The most widely used case is supervised learning because it’s direct and we often have something that we want to predict in a business use case. However, it can quite expensive to collect label often. So there are many labeling technique to lower the cost of obtaining labels:
- Self-supervised learning
- The label is in the raw data.
- This is strange if you think about it. If the label is already in the data, why are we trying to predict something that we already know? Actually there can be a good reasons. One example is to learning an embedding about the data.
- Ex: BERT – we try to predict masked words and next-sentence relationship to build a word embedding
- Ex: Audio/Speech recognition (paper: Why does Self-Supervised Learning for Speech Recognition Benefit Speaker Recognition?)
- Semi-supervised learning
- Transductive Label propagation
- Nearest neighbor graph based on embedding
- Idea: Similar input should produce similar target
- Paper: Iscen, A., Tolias, G., Avrithis, Y., & Chum, O. (2019). Label propagation for deep semi-supervised learning
- Assumption (need at least one of below)
- Continuity – the decision boundary should be relatively simple
- Cluster – data points in feature space form clusters, and points in the same cluster are likely to have the same label
- Manifold – data points lie on a manifold that is much lower dimension. In other words, the actual data distribution has much lower dimension (fewer degree of freedom) than the number of dimension of the feature space (ex: natural images)

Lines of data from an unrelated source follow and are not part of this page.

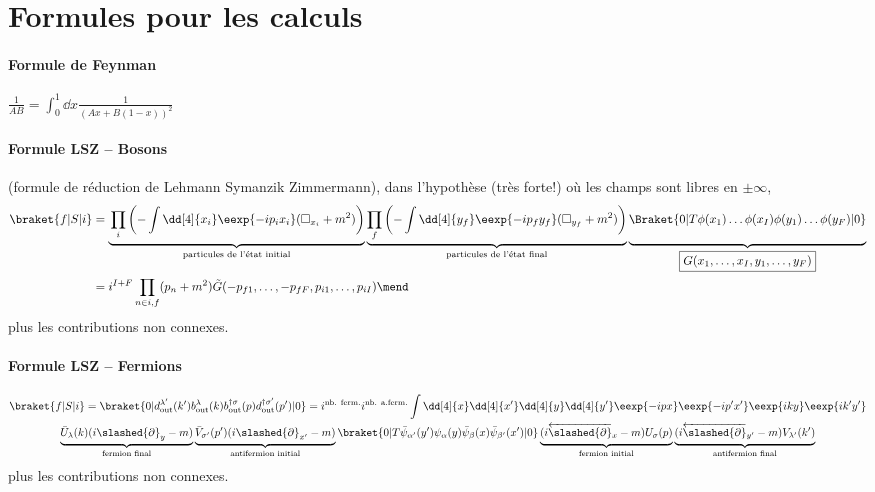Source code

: \documentclass{article}
\title{}
\author[L. \textsc{Torterotot}]{Lucas \textsc{Torterotot}}
\date{}
\subtitle{}
\begin{document}
\maketitle


\section{Formules pour les calculs}

\paragraph{Formule de Feynman} $\displaystyle \frac{1}{AB} = \int_0^1 \dd{x} \frac{1}{(Ax + B(1-x))^2}$

\paragraph{Formule LSZ -- Bosons} (formule de réduction de Lehmann Symanzik Zimmermann), dans l'hypothèse (très forte!) où les champs sont libres en $\pm\infty$,
\begin{align*}
\braket{f|S|i} &=
\underbrace{\vphantom{\prod_f}\prod_i \left( -\int\dd[4]{x_i}\eexp{-ip_ix_i}(\square_{x_i}+m^2) \right)}_\text{particules de l'état initial}
\underbrace{\prod_f \left( -\int\dd[4]{y_f}\eexp{-ip_fy_f}(\square_{y_f}+m^2) \right)}_\text{particules de l'état final}
\underbrace{\vphantom{\prod_f}\Braket{0|T\phi(x_1)\dots\phi(x_I)\phi(y_1)\dots\phi(y_F)|0}}_{\boxed{G(x_1,\dots,x_I,y_1,\dots,y_F)}}
\\
&=
i^{I+F} \prod_{n\in i,f} (p_n + m^2) \tilde{G}(-p_{f1},\dots,-p_{fF},p_{i1},\dots,p_{iI})
\mend
\end{align*}
plus les contributions non connexes.

\paragraph{Formule LSZ -- Fermions} 
\begin{multline*}
\braket{f|S|i} = \braket{0|
d_\text{out}^{\lambda'}(k')b_\text{out}^{\lambda}(k)
b_\text{out}^{\dagger\sigma}(p)d_\text{out}^{\dagger\sigma'}(p')|0}
=
i^\text{nb. ferm.}
i^\text{nb. a.ferm.}
\int \dd[4]{x}\dd[4]{x'}\dd[4]{y}\dd[4]{y'}
\eexp{-ipx}\eexp{-ip'x'}\eexp{iky}\eexp{ik'y'}
\\
\underbrace{\vphantom{\slashed{\partial}_{y'}}\bar{U}_\lambda(k)(i\slashed{\partial}_y-m)}_\text{fermion final}
\underbrace{\vphantom{\slashed{\partial}_{y'}}\bar{V}_{\sigma'}(p')(i\slashed{\partial}_{x'}-m)}_\text{antifermion initial}
\braket{0|T\bar{\psi}_{\alpha'}(y'){\psi}_{\alpha}(y)\bar{\psi}_{\beta}(x)\bar{\psi}_{\beta'}(x')|0}
\underbrace{\vphantom{\slashed{\partial}_{y'}}(i\overleftarrow{\slashed{\partial}}_x-m){U}_\sigma(p)}_\text{fermion initial}
\underbrace{\vphantom{\slashed{\partial}_{y'}}(i\overleftarrow{\slashed{\partial}}_{y'}-m){V}_{\lambda'}(k')}_\text{antifermion final}
\end{multline*}
plus les contributions non connexes.
\end{document}
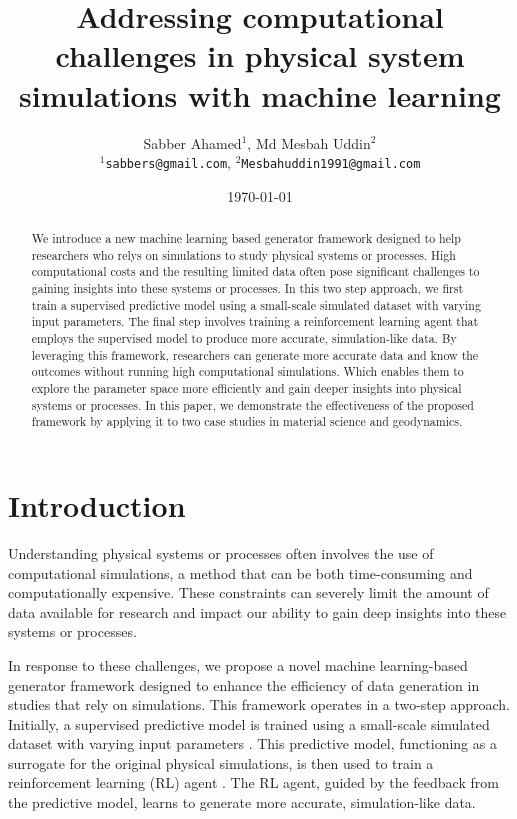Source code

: \documentclass{article}
\title{Addressing computational challenges in physical system simulations with machine learning}
\author{
    Sabber Ahamed$^1$, Md Mesbah Uddin$^2$ \\
    \texttt{$^1$sabbers@gmail.com}, \texttt{$^2$Mesbahuddin1991@gmail.com} \\
}
\date{\today}
\begin{document}
\maketitle

\begin{abstract}
    \noindent We introduce a new machine learning based generator framework designed to help researchers who relys on simulations to study physical systems or processes. High computational costs and the resulting limited data often pose significant challenges to gaining insights into these systems or processes. In this two step approach, we first train a supervised predictive model using a small-scale simulated dataset with varying input parameters. The final step involves training a reinforcement learning agent that employs the supervised model to produce more accurate, simulation-like data. By leveraging this framework, researchers can generate more accurate data and know the outcomes without running high computational simulations. Which enables them to explore the parameter space more efficiently and gain deeper insights into physical systems or processes. In this paper, we demonstrate the effectiveness of the proposed framework by applying it to two case studies in material science and geodynamics.
\end{abstract}

\maketitle

\section{Introduction}

Understanding physical systems or processes often involves the use of computational simulations, a method that can be both time-consuming and computationally expensive. These constraints can severely limit the amount of data available for research and impact our ability to gain deep insights into these systems or processes.

In response to these challenges, we propose a novel machine learning-based generator framework designed to enhance the efficiency of data generation in studies that rely on simulations. This framework operates in a two-step approach. Initially, a supervised predictive model is trained using a small-scale simulated dataset with varying input parameters \cite{bishop2006pattern}. This predictive model, functioning as a surrogate for the original physical simulations, is then used to train a reinforcement learning (RL) agent \cite{sutton2018reinforcement}. The RL agent, guided by the feedback from the predictive model, learns to generate more accurate, simulation-like data.
\end{document}
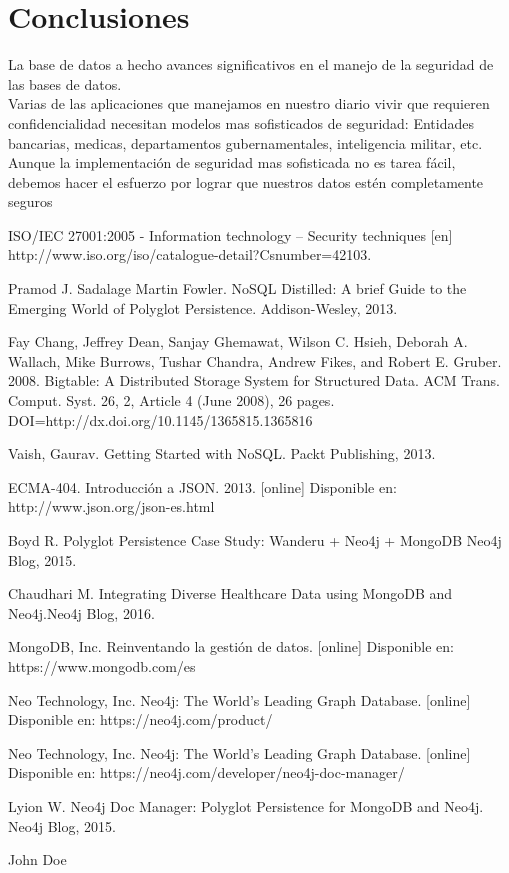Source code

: \documentclass[conference]{IEEEtran}
\begin{document}
\section{Conclusiones}
  La base de datos a hecho avances significativos en el manejo de la seguridad de las bases de datos.
  \\
  Varias de las aplicaciones que manejamos en nuestro diario vivir que requieren confidencialidad necesitan modelos mas sofisticados de seguridad: Entidades bancarias, medicas, departamentos gubernamentales, inteligencia militar, etc.
  \\
  Aunque la implementación de seguridad mas sofisticada no es tarea fácil, debemos hacer el esfuerzo por lograr que nuestros datos estén completamente seguros


\ifCLASSOPTIONcaptionsoff
  \newpage
\fi


\begin{thebibliography}{1}

ISO/IEC 27001:2005 - Information technology -- Security    techniques [en]
\\
http://www.iso.org/iso/catalogue-detail?Csnumber=42103.

Pramod J. Sadalage Martin Fowler. NoSQL Distilled: A brief Guide to the Emerging
World of Polyglot Persistence. Addison-Wesley, 2013.

Fay Chang, Jeffrey Dean, Sanjay Ghemawat, Wilson C. Hsieh, Deborah A. Wallach, Mike Burrows, Tushar Chandra, Andrew Fikes, and Robert E. Gruber. 2008. Bigtable: A Distributed Storage System for Structured Data. ACM Trans. Comput. Syst. 26, 2, Article 4 (June 2008), 26 pages. DOI=http://dx.doi.org/10.1145/1365815.1365816

Vaish, Gaurav. Getting Started with NoSQL. Packt Publishing, 2013.

ECMA-404. Introducción a JSON. 2013. [online]
Disponible en: http://www.json.org/json-es.html

Boyd R. Polyglot Persistence Case Study: Wanderu + Neo4j + MongoDB Neo4j Blog, 2015.

Chaudhari M. Integrating Diverse Healthcare Data using MongoDB and Neo4j.Neo4j Blog, 2016.

MongoDB, Inc. Reinventando la gestión de datos. [online]
Disponible en: https://www.mongodb.com/es

Neo Technology, Inc. Neo4j: The World’s Leading Graph Database. [online]
Disponible en: https://neo4j.com/product/

Neo Technology, Inc. Neo4j: The World’s Leading Graph Database. [online]
Disponible en: https://neo4j.com/developer/neo4j-doc-manager/

Lyion W. Neo4j Doc Manager: Polyglot Persistence for MongoDB and Neo4j. Neo4j Blog, 2015.

\end{thebibliography}

\begin{IEEEbiography}{John Doe}
\blindtext
\end{IEEEbiography}
\end{document}
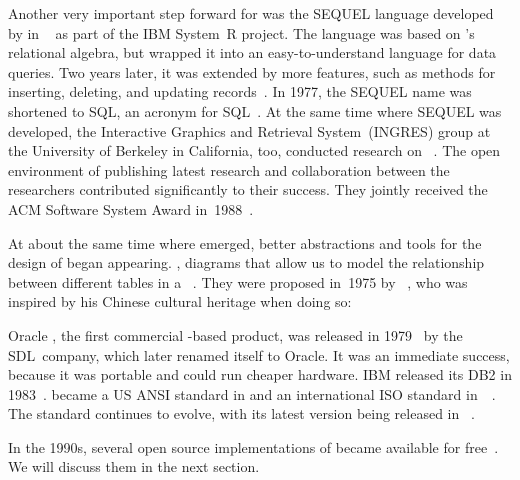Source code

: Another very important step forward for  was the SEQUEL language developed by \citeauthor{CB1974SASEQL} in \citeyear{CB1974SASEQL}~\cite{CB1974SASEQL} as part of the IBM System~R project.
The language was based on \citeauthor{C1970ARMODFLSDB}'s relational algebra, but wrapped it into an easy-to-understand language for data queries.
Two years later, it was extended by more features, such as methods for inserting, deleting, and updating records~\cite{CAEGLMRB1976S2AUATDDMAC}.
In 1977, the SEQUEL name was shortened to \acrshort{SQL}, an acronym for \acrfull{SQL}~\cite{C20245YOQ}.
At the same time where SEQUEL was developed, the Interactive Graphics and Retrieval System~(INGRES) group at the University of Berkeley in California, too, conducted research on ~\cite{S1986TIPAOARDS}.
The open environment of publishing latest research and collaboration between the researchers contributed significantly to their success.
They jointly received the ACM Software System Award in~1988~\cite{C20245YOQ}.

At about the same time where  emerged, better abstractions and tools for the design of  began appearing.
, diagrams that allow us to model the relationship between different tables in a \db~\cite{KW2012ASHOTEDAIM,C1976TERMTAUVOD}.
They were proposed in~1975 by \citeauthor{C1975TRMTAUVOD}~\cite{C1975TRMTAUVOD}, who was inspired by his Chinese cultural heritage when doing so:%
%

Oracle , the first commercial -based product, was released in 1979~\cite{C20245YOQ} by the SDL~company, which later renamed itself to Oracle.
It was an immediate success, because it was portable and could run cheaper hardware.
IBM released its   DB2 in 1983~\cite{C20245YOQ,HS2013THAGOID}.
 became a US ANSI standard in \citeyear{ANSIX3135} and an international ISO standard in~\citeyear{ISO90751987}~\cite{ANSIX3135,ISO90751987}.
The standard continues to evolve, with its latest version being released in \citeyear{ISOIEC9707112023E}~\cite{ISOIEC9707112023E}.

In the 1990s, several open source implementations of  became available for free~\cite{C20245YOQ}.
We will discuss them in the next section.%
%
\endhsection%
%
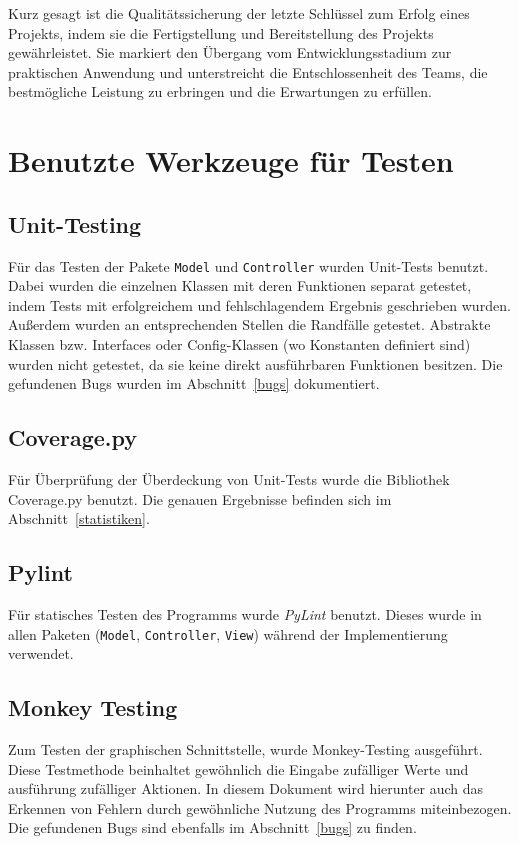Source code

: \documentclass{article}
\begin{document}
Kurz gesagt ist die Qualitätssicherung der letzte Schlüssel zum Erfolg eines Projekts, indem sie die Fertigstellung und Bereitstellung des Projekts gewährleistet. Sie markiert den Übergang vom Entwicklungsstadium zur praktischen Anwendung und unterstreicht die Entschlossenheit des Teams, die bestmögliche Leistung zu erbringen und die Erwartungen zu erfüllen.


\newpage
\section{Benutzte Werkzeuge für Testen} %
\subsection*{Unit-Testing}
Für das Testen der Pakete \texttt{Model} und \texttt{Controller} wurden Unit-Tests benutzt. Dabei wurden die einzelnen Klassen mit deren Funktionen separat getestet, indem Tests mit erfolgreichem und fehlschlagendem Ergebnis geschrieben wurden. Außerdem wurden an entsprechenden Stellen die Randfälle getestet. Abstrakte Klassen bzw. Interfaces oder Config-Klassen (wo Konstanten definiert sind) wurden nicht getestet, da sie keine direkt ausführbaren Funktionen besitzen. Die gefundenen Bugs wurden im Abschnitt~\ref{bugs} dokumentiert.
\subsection*{Coverage.py}
Für Überprüfung der Überdeckung von Unit-Tests wurde die Bibliothek Coverage.py benutzt. Die genauen Ergebnisse befinden sich im Abschnitt~\ref{statistiken}.
\subsection*{Pylint}
Für statisches Testen des Programms wurde \emph{PyLint} benutzt. Dieses wurde in allen Paketen (\texttt{Model}, \texttt{Controller}, \texttt{View}) während der Implementierung verwendet.
\subsection*{Monkey Testing}
Zum Testen der graphischen Schnittstelle, wurde Monkey-Testing ausgeführt. Diese Testmethode beinhaltet gewöhnlich die Eingabe zufälliger Werte und ausführung zufälliger Aktionen. In diesem Dokument wird hierunter auch das Erkennen von Fehlern durch gewöhnliche Nutzung des Programms miteinbezogen. Die gefundenen Bugs sind ebenfalls im Abschnitt~\ref{bugs} zu finden.
\end{document}
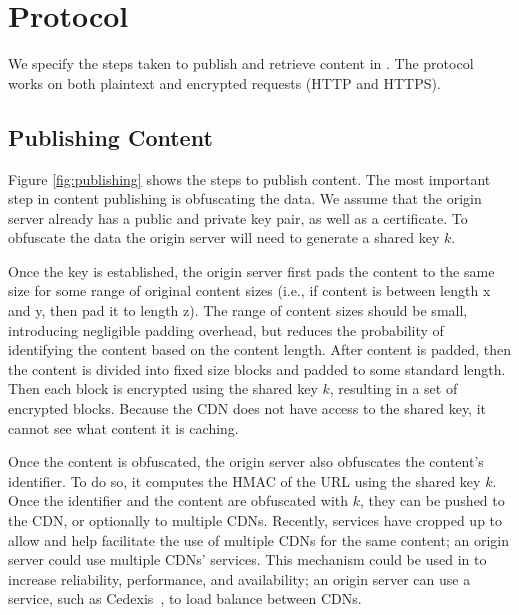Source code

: \section{\system{} Protocol}
\label{sec:protocol}
We specify the 
steps taken to publish and retrieve content in \system{}. The \system{} protocol works 
on both plaintext and encrypted requests (HTTP and HTTPS).

\subsection{Publishing Content}
\label{sec:publish_protocol}
Figure \ref{fig:publishing} shows the steps to publish content. The most important step in content publishing is obfuscating the data.  We assume that the origin server already has a public and private key pair, as well as a certificate.  To obfuscate the data the origin server will need to generate a shared key $k$. 

Once the key is established, the origin server first pads the content to the same size for some 
range of original content sizes (i.e., if content is between length x and y, then pad it to length 
z).  The range of content sizes should be small, introducing negligible padding
overhead, but
reduces the probability of identifying the content based on the content length.  %
After 
content is padded, then the content is divided into fixed size blocks and padded to 
some standard length.  Then each block is encrypted using the shared key $k$, 
resulting in a set of encrypted blocks. Because the CDN does not have access to the shared key, 
it cannot see what content it is caching.  

Once the content is obfuscated, the origin server also obfuscates the content's identifier.  To do so, 
it computes the HMAC of the URL using the shared key $k$.
Once the identifier and the content are obfuscated with $k$, they can be pushed to the CDN, or optionally to multiple 
CDNs.  Recently, services have cropped up to allow and help facilitate the use of multiple CDNs for the same content; an 
origin server could use multiple CDNs' services.  This mechanism could be used in \system{} to increase reliability, 
performance, and availability; an origin server can use a service, such as Cedexis~\cite{cedexis}, to load balance between 
CDNs.  %

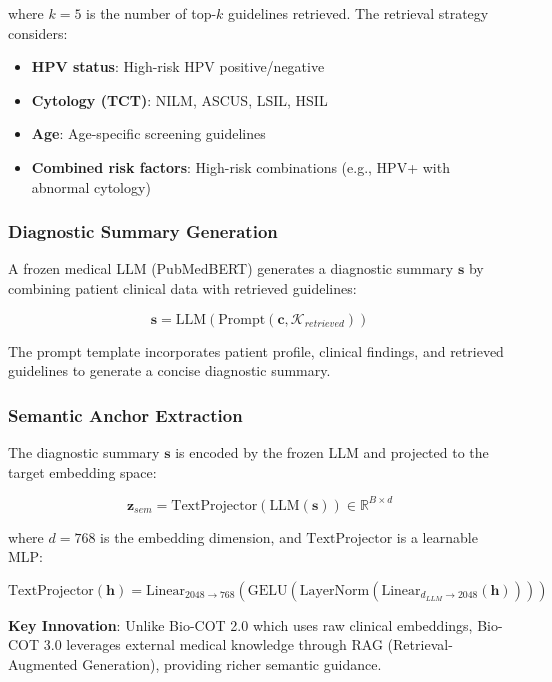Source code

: \documentclass[11pt]{article}
\begin{document}
where $k=5$ is the number of top-$k$ guidelines retrieved. The retrieval strategy considers:
\begin{itemize}
\item \textbf{HPV status}: High-risk HPV positive/negative
\item \textbf{Cytology (TCT)}: NILM, ASCUS, LSIL, HSIL
\item \textbf{Age}: Age-specific screening guidelines
\item \textbf{Combined risk factors}: High-risk combinations (e.g., HPV+ with abnormal cytology)
\end{itemize}

\subsubsection{Diagnostic Summary Generation}

A frozen medical LLM (PubMedBERT) generates a diagnostic summary $\mathbf{s}$ by combining patient clinical data with retrieved guidelines:

\begin{equation}
\mathbf{s} = \text{LLM}(\text{Prompt}(\mathbf{c}, \mathcal{K}_{retrieved}))
\end{equation}

The prompt template incorporates patient profile, clinical findings, and retrieved guidelines to generate a concise diagnostic summary.

\subsubsection{Semantic Anchor Extraction}

The diagnostic summary $\mathbf{s}$ is encoded by the frozen LLM and projected to the target embedding space:

\begin{equation}
\mathbf{z}_{sem} = \text{TextProjector}(\text{LLM}(\mathbf{s})) \in \mathbb{R}^{B \times d}
\end{equation}

where $d=768$ is the embedding dimension, and $\text{TextProjector}$ is a learnable MLP:

\begin{equation}
\text{TextProjector}(\mathbf{h}) = \text{Linear}_{2048 \to 768}(\text{GELU}(\text{LayerNorm}(\text{Linear}_{d_{LLM} \to 2048}(\mathbf{h}))))
\end{equation}

\textbf{Key Innovation}: Unlike Bio-COT 2.0 which uses raw clinical embeddings, Bio-COT 3.0 leverages external medical knowledge through RAG (Retrieval-Augmented Generation), providing richer semantic guidance.
\end{document}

- Transductive Label propagation
- Active learning
- The learning algorithm asks for the data points to be labeled in an interactive fashion
- It’s an orthogonal concept to semi-supervised learning because it’s can be applied to both supervised and semi-supervised.
- Query strategy
- Margin sampling
- cluster-based
- query by committee
- region based sampling
- Weak supervision
- Learning from noisy label
- Weak labels
- Global statistics from groups: means of subset of samples
- Weak classifier: heuristic by subject-matter expert
- Has a generative and discriminative model
- Application: Snorkel (Stanford) and Cleanlab (MIT)